● Your goal
Reproduce, unaltered, the line with "### Common Features" along with every line that follows it in the records, up to the last.

● Data records

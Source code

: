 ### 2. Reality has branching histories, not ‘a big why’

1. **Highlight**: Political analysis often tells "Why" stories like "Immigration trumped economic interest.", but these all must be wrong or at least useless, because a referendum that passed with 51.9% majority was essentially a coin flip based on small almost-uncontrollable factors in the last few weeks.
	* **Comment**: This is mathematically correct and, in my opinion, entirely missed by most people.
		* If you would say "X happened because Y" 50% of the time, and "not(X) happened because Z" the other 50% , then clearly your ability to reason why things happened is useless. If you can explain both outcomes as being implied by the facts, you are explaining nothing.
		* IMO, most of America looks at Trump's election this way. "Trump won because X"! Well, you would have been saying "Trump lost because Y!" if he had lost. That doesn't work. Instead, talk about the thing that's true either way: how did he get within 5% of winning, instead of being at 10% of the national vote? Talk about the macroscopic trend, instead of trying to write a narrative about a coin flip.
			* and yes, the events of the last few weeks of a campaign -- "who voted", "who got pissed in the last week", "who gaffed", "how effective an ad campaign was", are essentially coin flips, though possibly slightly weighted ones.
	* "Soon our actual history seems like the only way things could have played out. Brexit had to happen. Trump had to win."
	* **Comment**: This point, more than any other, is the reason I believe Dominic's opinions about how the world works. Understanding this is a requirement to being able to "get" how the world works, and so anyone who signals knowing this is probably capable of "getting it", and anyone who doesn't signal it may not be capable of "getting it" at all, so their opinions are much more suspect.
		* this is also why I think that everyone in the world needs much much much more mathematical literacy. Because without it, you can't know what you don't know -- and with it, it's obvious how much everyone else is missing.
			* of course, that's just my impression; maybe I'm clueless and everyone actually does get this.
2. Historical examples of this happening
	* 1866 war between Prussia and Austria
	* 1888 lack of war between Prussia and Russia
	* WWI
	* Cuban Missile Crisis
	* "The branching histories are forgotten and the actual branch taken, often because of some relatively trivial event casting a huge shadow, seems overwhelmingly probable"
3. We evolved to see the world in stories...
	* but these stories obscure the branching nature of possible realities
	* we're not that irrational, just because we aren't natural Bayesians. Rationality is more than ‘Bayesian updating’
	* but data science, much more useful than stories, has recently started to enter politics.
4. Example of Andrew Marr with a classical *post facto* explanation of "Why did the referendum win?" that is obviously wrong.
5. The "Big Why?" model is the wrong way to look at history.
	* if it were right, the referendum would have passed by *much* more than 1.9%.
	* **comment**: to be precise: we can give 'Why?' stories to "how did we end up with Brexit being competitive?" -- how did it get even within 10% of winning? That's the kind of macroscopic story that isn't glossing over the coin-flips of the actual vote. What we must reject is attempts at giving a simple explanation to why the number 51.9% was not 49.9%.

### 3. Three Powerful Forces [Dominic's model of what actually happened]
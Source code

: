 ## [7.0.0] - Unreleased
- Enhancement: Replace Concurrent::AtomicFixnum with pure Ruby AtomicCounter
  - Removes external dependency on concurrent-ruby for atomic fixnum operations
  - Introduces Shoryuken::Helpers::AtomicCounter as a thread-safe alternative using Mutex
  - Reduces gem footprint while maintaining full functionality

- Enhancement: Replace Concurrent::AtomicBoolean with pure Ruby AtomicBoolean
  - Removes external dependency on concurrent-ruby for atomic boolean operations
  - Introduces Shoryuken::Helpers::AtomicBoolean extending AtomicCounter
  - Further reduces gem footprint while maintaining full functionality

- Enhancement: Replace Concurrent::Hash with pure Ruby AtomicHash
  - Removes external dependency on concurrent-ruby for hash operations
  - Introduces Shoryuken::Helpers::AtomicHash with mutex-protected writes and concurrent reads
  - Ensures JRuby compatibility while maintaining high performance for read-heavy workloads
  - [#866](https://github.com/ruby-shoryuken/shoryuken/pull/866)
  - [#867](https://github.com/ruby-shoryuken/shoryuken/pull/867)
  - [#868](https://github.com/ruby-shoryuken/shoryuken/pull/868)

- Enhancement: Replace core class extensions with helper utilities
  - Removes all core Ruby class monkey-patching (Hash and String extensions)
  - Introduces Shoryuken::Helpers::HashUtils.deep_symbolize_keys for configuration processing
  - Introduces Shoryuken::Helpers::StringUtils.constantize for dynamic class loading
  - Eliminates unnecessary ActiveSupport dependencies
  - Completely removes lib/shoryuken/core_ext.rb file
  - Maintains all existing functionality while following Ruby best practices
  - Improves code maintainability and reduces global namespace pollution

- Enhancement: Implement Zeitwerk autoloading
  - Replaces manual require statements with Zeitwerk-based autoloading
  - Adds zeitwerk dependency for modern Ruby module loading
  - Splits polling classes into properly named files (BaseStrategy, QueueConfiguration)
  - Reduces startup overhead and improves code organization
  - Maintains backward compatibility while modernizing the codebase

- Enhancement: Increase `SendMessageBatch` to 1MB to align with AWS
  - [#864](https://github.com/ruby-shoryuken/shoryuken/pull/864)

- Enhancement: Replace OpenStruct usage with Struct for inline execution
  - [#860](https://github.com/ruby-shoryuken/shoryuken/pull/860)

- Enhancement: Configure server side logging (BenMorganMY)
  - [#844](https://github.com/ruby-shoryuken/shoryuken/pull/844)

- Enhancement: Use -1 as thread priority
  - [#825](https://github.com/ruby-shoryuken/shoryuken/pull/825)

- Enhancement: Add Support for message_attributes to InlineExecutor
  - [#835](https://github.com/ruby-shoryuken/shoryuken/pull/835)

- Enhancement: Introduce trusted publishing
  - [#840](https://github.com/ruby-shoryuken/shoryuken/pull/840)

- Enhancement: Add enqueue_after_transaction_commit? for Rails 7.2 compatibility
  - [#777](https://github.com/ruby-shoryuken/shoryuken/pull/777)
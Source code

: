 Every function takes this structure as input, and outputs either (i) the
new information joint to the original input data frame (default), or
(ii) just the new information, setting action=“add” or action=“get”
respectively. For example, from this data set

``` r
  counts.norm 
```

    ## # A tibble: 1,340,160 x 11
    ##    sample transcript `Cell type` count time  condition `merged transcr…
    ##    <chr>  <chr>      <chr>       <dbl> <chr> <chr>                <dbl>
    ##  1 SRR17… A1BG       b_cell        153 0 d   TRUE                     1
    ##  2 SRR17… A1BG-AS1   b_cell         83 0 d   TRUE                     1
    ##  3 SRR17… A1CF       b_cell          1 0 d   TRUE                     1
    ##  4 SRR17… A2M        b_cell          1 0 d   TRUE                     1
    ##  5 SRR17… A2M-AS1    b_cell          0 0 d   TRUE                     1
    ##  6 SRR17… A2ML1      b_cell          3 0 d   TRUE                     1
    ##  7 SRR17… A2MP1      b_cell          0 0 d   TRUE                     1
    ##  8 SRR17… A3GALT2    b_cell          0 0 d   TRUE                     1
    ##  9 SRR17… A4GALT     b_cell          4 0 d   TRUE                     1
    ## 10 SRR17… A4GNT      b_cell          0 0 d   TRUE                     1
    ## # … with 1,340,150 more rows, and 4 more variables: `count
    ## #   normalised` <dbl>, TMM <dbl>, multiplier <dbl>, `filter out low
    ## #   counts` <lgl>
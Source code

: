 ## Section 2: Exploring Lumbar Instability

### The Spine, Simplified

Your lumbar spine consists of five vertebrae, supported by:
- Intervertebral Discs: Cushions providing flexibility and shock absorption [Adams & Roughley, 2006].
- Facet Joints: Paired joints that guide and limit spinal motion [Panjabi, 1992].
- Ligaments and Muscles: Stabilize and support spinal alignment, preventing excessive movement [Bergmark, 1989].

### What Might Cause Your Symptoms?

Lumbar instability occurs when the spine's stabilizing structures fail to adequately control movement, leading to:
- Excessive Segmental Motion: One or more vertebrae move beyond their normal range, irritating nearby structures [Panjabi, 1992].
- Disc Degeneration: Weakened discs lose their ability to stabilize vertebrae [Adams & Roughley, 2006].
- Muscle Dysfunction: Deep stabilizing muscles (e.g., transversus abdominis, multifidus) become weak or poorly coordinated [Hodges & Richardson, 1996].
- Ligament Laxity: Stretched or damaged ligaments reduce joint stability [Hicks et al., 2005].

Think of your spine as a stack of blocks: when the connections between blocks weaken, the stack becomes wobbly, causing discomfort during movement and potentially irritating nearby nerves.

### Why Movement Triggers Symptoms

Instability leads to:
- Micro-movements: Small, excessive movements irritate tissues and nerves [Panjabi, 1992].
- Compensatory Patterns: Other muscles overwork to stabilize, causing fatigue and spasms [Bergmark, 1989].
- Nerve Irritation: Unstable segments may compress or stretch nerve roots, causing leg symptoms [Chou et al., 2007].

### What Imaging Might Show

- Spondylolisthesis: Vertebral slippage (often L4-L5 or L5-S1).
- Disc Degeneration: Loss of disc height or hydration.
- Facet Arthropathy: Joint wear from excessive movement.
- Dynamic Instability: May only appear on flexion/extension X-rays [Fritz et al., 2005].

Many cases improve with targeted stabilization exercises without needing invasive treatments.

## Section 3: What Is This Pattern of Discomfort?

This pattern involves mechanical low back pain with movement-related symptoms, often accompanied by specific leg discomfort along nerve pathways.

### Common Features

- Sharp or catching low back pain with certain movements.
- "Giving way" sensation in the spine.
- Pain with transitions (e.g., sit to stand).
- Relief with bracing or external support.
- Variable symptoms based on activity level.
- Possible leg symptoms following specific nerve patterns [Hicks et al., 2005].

● The answer
### Common Features

- Sharp or catching low back pain with certain movements.
- "Giving way" sensation in the spine.
- Pain with transitions (e.g., sit to stand).
- Relief with bracing or external support.
- Variable symptoms based on activity level.
- Possible leg symptoms following specific nerve patterns [Hicks et al., 2005].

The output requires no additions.